Google Faux Pas Retracted

michaelmoore.jpgI’m betting that Lauren Turner’s job duties at Google will no longer include blogging. Yesterday she wrote an anti-Sicko (Michael Moore’s new movie lambasting the U.S. health care industry) post on the Google Health Advertising blog, and encouraged health care companies to look to Google advertising as a way to spread their counter-message. That didn’t go over so well with the blogosphere (our coverage here).

The movie, Turner said, “fails to show healthcare’s interest in patient well-being and care.” More than a few people disagree with that statement, and were immediately turned off by Turner’s comments. Particularly since there was a clear profit motive to the post – getting more advertising dollars.

There is no way anyone who’s blogged or worked in PR for more than, say, a week would post something like that on a corporate blog. Millions of Americans have a serious problem with the way health care is handled in this country, and such a polarized topic is hardly one in which a company like Google wants to take a stand. And if they did take a stand, it would be with Moore.

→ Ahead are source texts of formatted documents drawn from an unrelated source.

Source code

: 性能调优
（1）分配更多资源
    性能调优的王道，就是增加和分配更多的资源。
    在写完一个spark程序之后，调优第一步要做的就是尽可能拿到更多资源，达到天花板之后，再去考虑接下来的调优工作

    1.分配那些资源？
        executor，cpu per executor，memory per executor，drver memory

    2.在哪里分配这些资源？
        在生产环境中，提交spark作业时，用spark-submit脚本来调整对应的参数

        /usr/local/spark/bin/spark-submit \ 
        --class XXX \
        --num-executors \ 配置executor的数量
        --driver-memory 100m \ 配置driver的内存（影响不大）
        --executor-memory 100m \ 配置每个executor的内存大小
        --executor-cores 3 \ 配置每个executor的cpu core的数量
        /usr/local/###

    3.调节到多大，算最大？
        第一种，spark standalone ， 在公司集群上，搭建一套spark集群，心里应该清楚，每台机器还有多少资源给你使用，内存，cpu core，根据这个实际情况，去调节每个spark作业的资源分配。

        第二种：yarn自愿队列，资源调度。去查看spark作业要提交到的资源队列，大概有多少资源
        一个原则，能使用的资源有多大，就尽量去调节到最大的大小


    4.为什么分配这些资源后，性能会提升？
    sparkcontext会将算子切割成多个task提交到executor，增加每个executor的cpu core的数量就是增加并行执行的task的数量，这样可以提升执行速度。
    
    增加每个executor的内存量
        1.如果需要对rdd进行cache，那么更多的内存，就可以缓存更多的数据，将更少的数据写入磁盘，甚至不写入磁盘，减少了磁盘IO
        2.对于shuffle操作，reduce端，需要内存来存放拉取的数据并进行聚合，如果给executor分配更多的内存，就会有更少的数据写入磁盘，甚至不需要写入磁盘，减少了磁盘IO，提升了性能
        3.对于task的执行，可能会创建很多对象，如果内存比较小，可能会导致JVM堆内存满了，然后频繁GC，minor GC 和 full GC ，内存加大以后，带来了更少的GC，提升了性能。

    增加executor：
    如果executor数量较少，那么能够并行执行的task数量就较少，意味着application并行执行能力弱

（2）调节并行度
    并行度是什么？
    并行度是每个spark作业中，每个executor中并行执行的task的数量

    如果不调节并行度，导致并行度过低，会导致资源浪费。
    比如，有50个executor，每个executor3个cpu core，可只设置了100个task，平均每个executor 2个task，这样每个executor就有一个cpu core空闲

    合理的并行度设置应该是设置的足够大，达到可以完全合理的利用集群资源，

Less than 24 hours later Turner recanted and said the post was her opinion only, and not that of Google. That’s fine, but the damage has been done and egg is all over Google’s face.

What I don’t want to see is Google start to reign in its bloggers. As a public company Google is almost certainly putting blog posts through their legal and PR departments before they go live (how this slipped through is a mystery). If too many situations like the one above occur, they’ll start to add more policies and layers of review. If that happens, we’ll all have less insight into what’s going on there. I’m hoping it doesn’t.